Das Öl und der "Rückzug" aus dem Irak
Von James Cogan
1. Juli 2009
aus dem Englischen (30. Juni 2009)
Passenderweise fällt der Stichtag für den Rückzug der US-Truppen aus den irakischen Städten mit einem Bietertreffen in Bagdad zusammen: Einige besonders große Ölfelder des Landes werden zur Erschließung durch Gesellschaften wie ExxonMobil, Chevron und British Petroleum ausgeschrieben. Das erinnert an die wahren Motive für die Invasion von 2003 und wirft ein Licht auf jene, in deren Interessen über eine Million Iraker und 4.634 Amerikaner und andere Soldaten ihr Leben lassen mussten. Der Irak-Krieg war - und ist auch heute noch - ein imperialistischer Krieg der amerikanischen herrschenden Elite um die Kontrolle über das Öl und um geostrategische Vorteile.
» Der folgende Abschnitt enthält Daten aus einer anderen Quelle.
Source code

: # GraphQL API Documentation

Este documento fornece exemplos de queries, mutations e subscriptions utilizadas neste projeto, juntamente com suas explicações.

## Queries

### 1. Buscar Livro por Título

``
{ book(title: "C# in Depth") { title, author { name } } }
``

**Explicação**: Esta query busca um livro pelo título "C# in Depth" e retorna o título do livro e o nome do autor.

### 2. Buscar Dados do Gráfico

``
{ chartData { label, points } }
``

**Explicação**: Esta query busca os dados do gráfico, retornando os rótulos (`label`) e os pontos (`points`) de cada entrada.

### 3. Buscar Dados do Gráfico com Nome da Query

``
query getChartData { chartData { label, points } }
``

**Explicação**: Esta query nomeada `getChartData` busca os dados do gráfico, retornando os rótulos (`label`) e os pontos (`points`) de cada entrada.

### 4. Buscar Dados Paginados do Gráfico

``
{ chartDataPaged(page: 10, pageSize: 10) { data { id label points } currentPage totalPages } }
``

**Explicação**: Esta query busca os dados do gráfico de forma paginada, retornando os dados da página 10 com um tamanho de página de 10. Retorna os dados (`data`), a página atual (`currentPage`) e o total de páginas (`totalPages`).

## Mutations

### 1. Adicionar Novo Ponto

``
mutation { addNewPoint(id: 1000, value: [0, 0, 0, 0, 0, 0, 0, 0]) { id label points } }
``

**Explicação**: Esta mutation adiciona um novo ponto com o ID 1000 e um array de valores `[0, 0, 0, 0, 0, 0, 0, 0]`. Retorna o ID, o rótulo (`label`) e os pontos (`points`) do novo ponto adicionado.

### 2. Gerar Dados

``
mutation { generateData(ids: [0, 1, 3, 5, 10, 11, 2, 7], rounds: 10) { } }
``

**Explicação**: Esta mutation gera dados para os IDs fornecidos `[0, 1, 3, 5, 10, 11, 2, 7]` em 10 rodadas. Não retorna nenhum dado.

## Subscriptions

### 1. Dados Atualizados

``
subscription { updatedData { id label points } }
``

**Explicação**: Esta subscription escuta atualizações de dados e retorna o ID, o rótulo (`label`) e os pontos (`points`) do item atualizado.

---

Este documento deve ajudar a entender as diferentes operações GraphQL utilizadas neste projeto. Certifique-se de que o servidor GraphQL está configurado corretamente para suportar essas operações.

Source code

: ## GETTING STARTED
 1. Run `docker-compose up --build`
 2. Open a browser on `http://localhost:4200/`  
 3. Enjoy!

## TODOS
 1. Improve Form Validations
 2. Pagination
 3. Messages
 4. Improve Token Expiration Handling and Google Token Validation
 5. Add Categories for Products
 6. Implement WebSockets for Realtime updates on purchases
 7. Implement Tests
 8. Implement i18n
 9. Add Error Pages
Die Verträge werden die großflächige Ausbeutung der Öl- und Gasvorräte im Irak durch amerikanische und andere transnationale Konzerne erleichtern. Das ist zum ersten Mal wieder möglich, seit die Ölindustrie des Landes 1972 verstaatlicht wurde. Im Angebot sind zwanzig Jahre währende Rechte für sechs Felder, die mehr als fünf Milliarden Barrel an leicht und billig zugänglichem Öl enthalten. In der autonomen Kurden-Region im Nordirak, wo ausländische Gesellschaften schon heute operieren, gewinnt die norwegische Firma DNO zurzeit so genanntes "Süß-Öl" aus einem relativ kleinen Feld bei Tawke, was sie weniger als zwei Dollar pro Barrel kostet.
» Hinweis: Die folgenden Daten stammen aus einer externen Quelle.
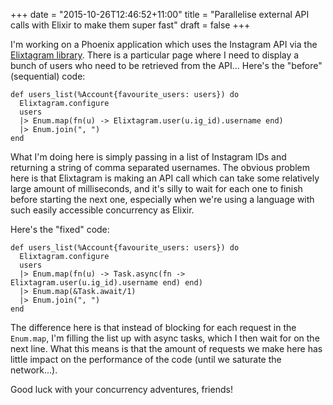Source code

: +++
date = "2015-10-26T12:46:52+11:00"
title = "Parallelise external API calls with Elixir to make them super fast"
draft = false
+++

<p><p>I'm working on a Phoenix application which uses the Instagram API via the <a href="https://github.com/zensavona/elixtagram">Elixtagram library</a>. There is a particular page where I need to display a bunch of users who need to be retrieved from the API... Here's the "before" (sequential) code:</p>

<pre><code>def users_list(%Account{favourite_users: users}) do  
  Elixtagram.configure
  users
  |&gt; Enum.map(fn(u) -&gt; Elixtagram.user(u.ig_id).username end)
  |&gt; Enum.join(", ")
end  
</code></pre>

<p>What I'm doing here is simply passing in a list of Instagram IDs and returning a string of comma separated usernames. The obvious problem here is that Elixtagram is making an API call which can take some relatively large amount of milliseconds, and it's silly to wait for each one to finish before starting the next one, especially when we're using a language with such easily accessible concurrency as Elixir.</p>

<p>Here's the "fixed" code:</p>

<pre><code>def users_list(%Account{favourite_users: users}) do  
  Elixtagram.configure
  users
  |&gt; Enum.map(fn(u) -&gt; Task.async(fn -&gt; Elixtagram.user(u.ig_id).username end) end)
  |&gt; Enum.map(&amp;Task.await/1)
  |&gt; Enum.join(", ")
end  
</code></pre>

<p>The difference here is that instead of blocking for each request in the <code>Enum.map</code>, I'm filling the list up with async tasks, which I then wait for on the next line. What this means is that the amount of requests we make here has little impact on the performance of the code (until we saturate the network...).</p>

<p>Good luck with your concurrency adventures, friends!</p></p>
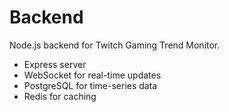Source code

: # Backend

Node.js backend for Twitch Gaming Trend Monitor.

- Express server
- WebSocket for real-time updates
- PostgreSQL for time-series data
- Redis for caching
Larry Goldstein von der US-finanzierten Forschungsstiftung für Energiepolitik griff im Gespräch mit der New York Times letzte Woche zu einem passenden Vergleich: "Wer fragt, warum Ölgesellschaften am Irak interessiert seien, kann auch fragen, warum Räuber Banken ausrauben: Dort ist schließlich das Geld." Die gesamten Ölreserven des Irak werden auf mindestens 115 Milliarden Barrel geschätzt. Seine Erdgasreserven belaufen sich auf mindestens 3,36 Milliarden Kubikmeter.
Im Jahr 2003 verstanden Millionen Menschen auf der ganzen Welt, dass das Gerede der Bush-Regierung und ihrer internationalen Verbündeten über irakische Massenvernichtungswaffen und Verbindungen zum Terrorismus nichts als Lüge war. Diese Lügen dienten nur dazu, einen Raubzug auf den Ölreichtum des Landes zu rechtfertigen. Die spätere Behauptung aus Obamas Weißem Haus, die Besatzung müsse fortgesetzt werden, um die "irakische Demokratie" zu stabilisieren, ist ebenfalls eine Lüge.
Der Niedergang der amerikanischen Weltmacht und wachsende Klassenspannungen im Innern der Vereinigten Staaten heizten den Krieg weiter an. Die kapitalistische Elite Amerikas glaubte, wenn sie die militärische Herrschaft über den Persischen Golf ausübte, hätte sie Zugang zu den lukrativen Bodenschätzen und außerdem einen mächtigen Trumpf gegen ihre europäischen und asiatischen Rivalen in der Hand, weil jene stark von den Energiereserven der Region abhängig sind. Die martialische Agitation, die den Krieg begleitete, diente dazu, das Misstrauen in der Öffentlichkeit zu dämpfen und von der ökonomischen Ungleichheit in der amerikanischen Gesellschaft abzulenken.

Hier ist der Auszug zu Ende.